Subscriber Wanda yesterday gave some good recommendations for reading about climate change. I wanted to point to my own reviews, but of course they weren’t there. Thanks again, Bezos. You SOB.
I uploaded about half of my climate related reviews here. Fortunately, I was able to find most of the more important ones. The best of them is the one entitled Paleoclimate. It took me about an hour. With this experience, I expect that I will be uploading some of my other reviews.
An advantage of posting these on my own site is that besides dodging the blue noses at Amazon, I can make a review as long as I want, and I can include diagrams.
As well as reviews, I uploaded this humorous video sent to me by a subscriber. It is our Congress answering a very simple question, the answer to which even my son Edward would know. How much CO2 is there in the air? They make laws about things that they totally do not understand.
On a more serious note, subscriber Bethany sent me a link to this video entitled “The Great Taking” about how the powers that be, mainly the central banks and the plutocrats behind them, are going to take your money. I’m quite sure most of you have seen similar videos. The question is what to do about it. This is how I answered her.
Interesting. The question for an individual remains where to put your money? The alternatives I see include:
Cash
Demand deposits / money market funds
Brokerage accounts
Stocks
ETFs
Metals ETFs
Individually held certificates for the above
Metals in vaults in Canada, Singapore, Switzerland etc.
Individually held metals - bar or coin
Crypto
Bitcoin - with no issuer
All others
Real estate
US
Overseas
I'm sure I overlooked something. There are inconveniences, costs and risks associated with each of these alternatives. No need to quantify them. Most of us can enumerate them, and nobody can accurately assess the level of risk associated with each. Said risks include loss of access (viz, no Internet for Bitcoin, can't get to where your gold is buried), government confiscation, fraud by private individuals, and loss of market value.
My assessment is that an individual needs to maintain a portfolio including most of these asset classes. It should be weighted towards inflation-resistant assets: metals and Bitcoin first. Real property not so much. Demand is a function of perceived scarcity. Population growth is cratering and the newcomers - illegal aliens - just don’t have money. The huge landlords are mortgaged to the hilt. When it collapses, I expect real estate prices will fall as they did during the Depression.
There is a question of timeframe. Most of you have completed raising families.

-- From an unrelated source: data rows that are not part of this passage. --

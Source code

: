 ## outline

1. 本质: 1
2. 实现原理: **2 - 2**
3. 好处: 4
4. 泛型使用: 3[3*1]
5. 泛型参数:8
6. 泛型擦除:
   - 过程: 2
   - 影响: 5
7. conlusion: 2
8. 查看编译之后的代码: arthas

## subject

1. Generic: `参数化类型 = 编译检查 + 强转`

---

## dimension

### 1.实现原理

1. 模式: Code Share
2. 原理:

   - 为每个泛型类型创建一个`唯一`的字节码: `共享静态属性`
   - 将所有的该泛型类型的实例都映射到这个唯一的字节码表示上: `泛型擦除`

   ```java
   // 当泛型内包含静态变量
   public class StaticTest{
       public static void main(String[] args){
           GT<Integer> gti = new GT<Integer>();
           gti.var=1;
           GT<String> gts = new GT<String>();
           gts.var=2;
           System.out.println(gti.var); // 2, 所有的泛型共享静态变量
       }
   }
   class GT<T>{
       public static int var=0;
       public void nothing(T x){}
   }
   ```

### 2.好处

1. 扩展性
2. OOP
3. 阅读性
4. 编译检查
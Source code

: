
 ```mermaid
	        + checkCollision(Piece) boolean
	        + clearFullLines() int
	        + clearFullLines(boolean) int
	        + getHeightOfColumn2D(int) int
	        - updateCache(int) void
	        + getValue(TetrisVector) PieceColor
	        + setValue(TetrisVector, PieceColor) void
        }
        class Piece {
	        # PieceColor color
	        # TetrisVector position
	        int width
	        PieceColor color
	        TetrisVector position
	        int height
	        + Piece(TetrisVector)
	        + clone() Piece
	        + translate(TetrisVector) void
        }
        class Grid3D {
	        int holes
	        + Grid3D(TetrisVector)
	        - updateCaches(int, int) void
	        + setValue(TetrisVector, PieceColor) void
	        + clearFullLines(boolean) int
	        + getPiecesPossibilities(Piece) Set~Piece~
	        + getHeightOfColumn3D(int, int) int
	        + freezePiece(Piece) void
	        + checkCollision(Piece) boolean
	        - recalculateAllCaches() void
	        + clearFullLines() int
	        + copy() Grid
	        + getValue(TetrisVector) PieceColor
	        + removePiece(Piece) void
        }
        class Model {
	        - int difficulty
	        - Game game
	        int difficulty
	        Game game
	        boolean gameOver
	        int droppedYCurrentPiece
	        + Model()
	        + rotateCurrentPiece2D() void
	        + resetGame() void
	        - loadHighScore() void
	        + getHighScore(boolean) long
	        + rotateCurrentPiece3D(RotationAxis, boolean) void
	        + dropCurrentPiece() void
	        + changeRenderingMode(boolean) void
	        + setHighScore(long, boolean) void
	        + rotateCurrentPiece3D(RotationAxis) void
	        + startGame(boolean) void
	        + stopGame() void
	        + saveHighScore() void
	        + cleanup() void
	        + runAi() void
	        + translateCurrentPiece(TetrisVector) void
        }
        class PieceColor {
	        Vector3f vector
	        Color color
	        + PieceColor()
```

Your focus is on income for your retirement - a couple of decades. Mine is on raising young kids and preserving enough capital to help them start families. I assume I will be gone, and they can take care of their mother.
All that said, this movie, and many other commentators, are probably right in their prognostications. I still don't see anything I should be doing differently.
And that’s where it stands. We are standing on the railroad tracks, and we can see the locomotive coming. There are many voices shouting which way to jump. Who should we listen to?
We cannot afford analysis paralysis. We have to be confident we have given reasonable thought to the matter and simply get on with our lives. Through the major crises of our era – Vietnam, the Gulf Wars, the various sex and gender crises – we haven’t been very good at predicting how things would unwind. We have to do what every other generation has done. Raise our kids on the assumption that they will somehow survive. What choice do we have?
We all love confirmation bias. Here’s a video posted by the admittedly biased Kyiv Post of a guy who sees the war more or less the way I do. That which cannot go on forever will not go on forever.
That’s the news from Lake WeBeGone, where there is a childhood music lesson going on downstairs and we have the half Canadian family coming over later in the day.
An inevitable economic crash is on the way, so how do we invest to be best prepared for when the time comes? Most people seem to be trying to figure out the safest place to put their "money": cash, gold, crypto, land, food, etc. etc. etc.
But I think an investment in community seems like a better focus, at least in the US:
-Are there families, farms or homesteads that need options for paying off their mortgages before the crash? Getting out of all debt seems to be the most obvious take-home message
-Are there older couples or individuals that want to invest in a multi-generational living scenario that have no family to do this with and need to collaborate with community members?
-Are there people that would pay off a mortgage in exchange for a CSA type agreement for food security in the future: meat, milk, vegetables, candles, bread, honey, syrup, animal skins and products, beans, herbs and medicines, soaps...our communities are producing an amazing array of products and instead of trying to accumulate gold or crypto to purchase these things in the future, we need to help ensure our community members have the ability to continue to produce these things that we will need in the future
-Is there a need for an off-system elderly care home? I have a friend that is looking to collaborate for her mother and can offer in-home care/support for individuals or couples that would want to share a home or living situation.